Rep. Almy first tried to keep this gathering of legislators a secret to avoid having the voters learn that an income tax would be included on the agenda. When the news of a “tax summit” was leaked to the media, Speaker Norelli told us not to fret because Gov. Lynch had pledged to veto an income tax. That’s comforting. Correct me if I am wrong, but isn’t he the same governor who, after telling us that marriage should be between a man and a woman, turned around and signed the gay marriage bill into law?
It is curious that one of the main speakers being brought to the table by Rep. Almy is Jeff McLynch, the Northeast Regional Director for the Institute for Taxation and Economic Policy--an advocate for an income tax. In fact, in March he appeared before the House Ways & Means committee to testify in support of a bill that would establish an income tax. “I am here today to offer testimony on House Bill 642, which would improve New Hampshire’s tax system, both by generating additional revenue and by shifting greater responsibility for such revenue onto those state residents with a greater ability to pay,” he told the committee.

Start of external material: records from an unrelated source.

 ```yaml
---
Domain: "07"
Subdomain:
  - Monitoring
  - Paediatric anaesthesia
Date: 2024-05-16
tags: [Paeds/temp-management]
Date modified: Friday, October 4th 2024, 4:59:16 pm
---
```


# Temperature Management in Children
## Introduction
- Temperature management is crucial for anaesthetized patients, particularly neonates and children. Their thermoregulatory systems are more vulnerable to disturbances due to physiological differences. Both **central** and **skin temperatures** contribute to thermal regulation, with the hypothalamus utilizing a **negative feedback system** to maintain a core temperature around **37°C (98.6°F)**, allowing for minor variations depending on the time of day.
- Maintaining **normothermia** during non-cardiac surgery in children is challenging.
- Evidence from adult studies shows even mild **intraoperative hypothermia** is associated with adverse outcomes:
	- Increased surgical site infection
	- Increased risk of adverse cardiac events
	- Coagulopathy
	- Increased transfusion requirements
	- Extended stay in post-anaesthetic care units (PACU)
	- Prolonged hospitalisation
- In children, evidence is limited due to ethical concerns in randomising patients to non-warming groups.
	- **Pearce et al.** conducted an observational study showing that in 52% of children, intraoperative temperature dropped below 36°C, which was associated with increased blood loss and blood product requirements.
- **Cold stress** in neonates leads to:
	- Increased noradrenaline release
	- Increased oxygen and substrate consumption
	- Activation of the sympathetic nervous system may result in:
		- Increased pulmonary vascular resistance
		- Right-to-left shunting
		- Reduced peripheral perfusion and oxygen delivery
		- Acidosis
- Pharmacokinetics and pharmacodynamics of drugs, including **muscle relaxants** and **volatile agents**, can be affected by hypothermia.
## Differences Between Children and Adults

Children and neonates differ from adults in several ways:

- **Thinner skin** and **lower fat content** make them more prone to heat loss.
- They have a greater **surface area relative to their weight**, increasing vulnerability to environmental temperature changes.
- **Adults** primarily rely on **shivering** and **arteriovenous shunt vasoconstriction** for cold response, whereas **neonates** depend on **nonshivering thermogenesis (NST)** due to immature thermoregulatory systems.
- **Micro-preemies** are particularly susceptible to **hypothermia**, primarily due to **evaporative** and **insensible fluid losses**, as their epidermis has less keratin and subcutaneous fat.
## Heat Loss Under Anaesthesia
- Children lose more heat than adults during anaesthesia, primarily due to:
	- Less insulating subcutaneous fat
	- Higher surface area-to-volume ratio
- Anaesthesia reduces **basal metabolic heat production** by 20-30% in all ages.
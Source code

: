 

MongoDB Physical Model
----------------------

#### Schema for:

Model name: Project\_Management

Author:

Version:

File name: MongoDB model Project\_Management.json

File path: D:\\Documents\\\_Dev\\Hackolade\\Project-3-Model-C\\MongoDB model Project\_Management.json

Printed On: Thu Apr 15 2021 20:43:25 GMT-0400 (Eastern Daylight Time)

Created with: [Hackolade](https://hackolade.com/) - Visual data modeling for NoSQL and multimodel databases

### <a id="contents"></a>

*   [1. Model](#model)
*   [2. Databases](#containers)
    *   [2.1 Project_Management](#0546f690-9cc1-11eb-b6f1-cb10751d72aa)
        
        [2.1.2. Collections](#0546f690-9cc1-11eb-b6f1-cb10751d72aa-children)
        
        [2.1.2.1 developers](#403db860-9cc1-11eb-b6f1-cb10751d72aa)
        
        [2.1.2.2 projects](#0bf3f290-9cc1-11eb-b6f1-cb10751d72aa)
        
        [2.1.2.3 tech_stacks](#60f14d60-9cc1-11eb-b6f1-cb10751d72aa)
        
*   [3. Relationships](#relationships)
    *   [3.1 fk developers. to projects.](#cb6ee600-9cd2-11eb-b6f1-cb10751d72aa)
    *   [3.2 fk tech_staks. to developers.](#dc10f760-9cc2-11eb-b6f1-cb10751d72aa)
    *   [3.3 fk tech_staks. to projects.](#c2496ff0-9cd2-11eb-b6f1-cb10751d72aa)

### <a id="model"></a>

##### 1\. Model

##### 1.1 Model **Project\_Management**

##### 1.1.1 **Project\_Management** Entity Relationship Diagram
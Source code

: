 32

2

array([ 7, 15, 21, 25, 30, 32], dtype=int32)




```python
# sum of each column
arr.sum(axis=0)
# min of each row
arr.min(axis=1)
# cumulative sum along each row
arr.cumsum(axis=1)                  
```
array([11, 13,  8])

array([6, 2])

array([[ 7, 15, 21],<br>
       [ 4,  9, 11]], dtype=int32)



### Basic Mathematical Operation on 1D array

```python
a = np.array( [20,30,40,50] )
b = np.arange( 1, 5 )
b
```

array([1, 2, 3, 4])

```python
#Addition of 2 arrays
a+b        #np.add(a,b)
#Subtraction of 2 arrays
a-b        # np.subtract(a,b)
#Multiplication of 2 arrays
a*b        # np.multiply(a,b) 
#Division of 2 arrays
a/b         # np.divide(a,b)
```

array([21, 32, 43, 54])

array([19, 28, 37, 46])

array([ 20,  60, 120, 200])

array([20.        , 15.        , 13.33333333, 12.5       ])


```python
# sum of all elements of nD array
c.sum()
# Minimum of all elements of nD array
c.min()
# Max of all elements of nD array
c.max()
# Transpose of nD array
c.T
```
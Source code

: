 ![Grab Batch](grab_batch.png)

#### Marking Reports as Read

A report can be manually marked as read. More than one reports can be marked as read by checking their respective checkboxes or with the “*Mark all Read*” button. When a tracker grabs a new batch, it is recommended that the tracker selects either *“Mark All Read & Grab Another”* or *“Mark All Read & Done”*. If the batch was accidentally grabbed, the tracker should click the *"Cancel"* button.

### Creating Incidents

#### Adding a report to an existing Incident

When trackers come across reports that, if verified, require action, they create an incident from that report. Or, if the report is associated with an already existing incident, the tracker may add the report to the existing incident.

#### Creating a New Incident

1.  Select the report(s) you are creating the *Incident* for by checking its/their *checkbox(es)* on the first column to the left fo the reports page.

This “summit” should come as no surprise. Democrats actually been “laying the groundwork for an income tax” the moment they took control of the State House three years ago. Rather than controlling spending and forcing the state to live within its means, they chose instead to create the first $10B budget based on over zealous revenue figures. When the state’s income failed to meet their lofty projections to pay for their 25% increase in general fund spending over two budgets, they chose instead to create, or increase, more than 40 taxes and fees, and used more than $400 million in one-time money while downshifting millions of dollars to the local property tax payer.
In response to their fiscal missteps over the past three years, the Democrats’ answer is to hold a “tax summit” to try and find more sources of revenue to match their out-of-control spending. In fact, it was House Democratic Majority Leader Dan Eaton of Stoddard who best explained the Democrats’ position on the floor of the House last session when he told his colleagues “…it makes sense to know how much you’re spending before you decide how much money to raise.”
The beloved poet Robert Frost, in his poem The Road Not Taken, urged us all to ignore the “safe,” risk-free options and to make choices that offer greater risk and greater rewards. The State of New Hampshire has reached that fork in the road. The question remains, do we take the easy way out and follow other states by enacting broad based taxes to cover the over-spending, or do we continue to take the road less traveled and strive to become more fiscally responsible with our spending? The Democrats have spent the state into a huge deficit and now they are asking us to “study” an income tax. Hopefully the voters of this state are paying attention.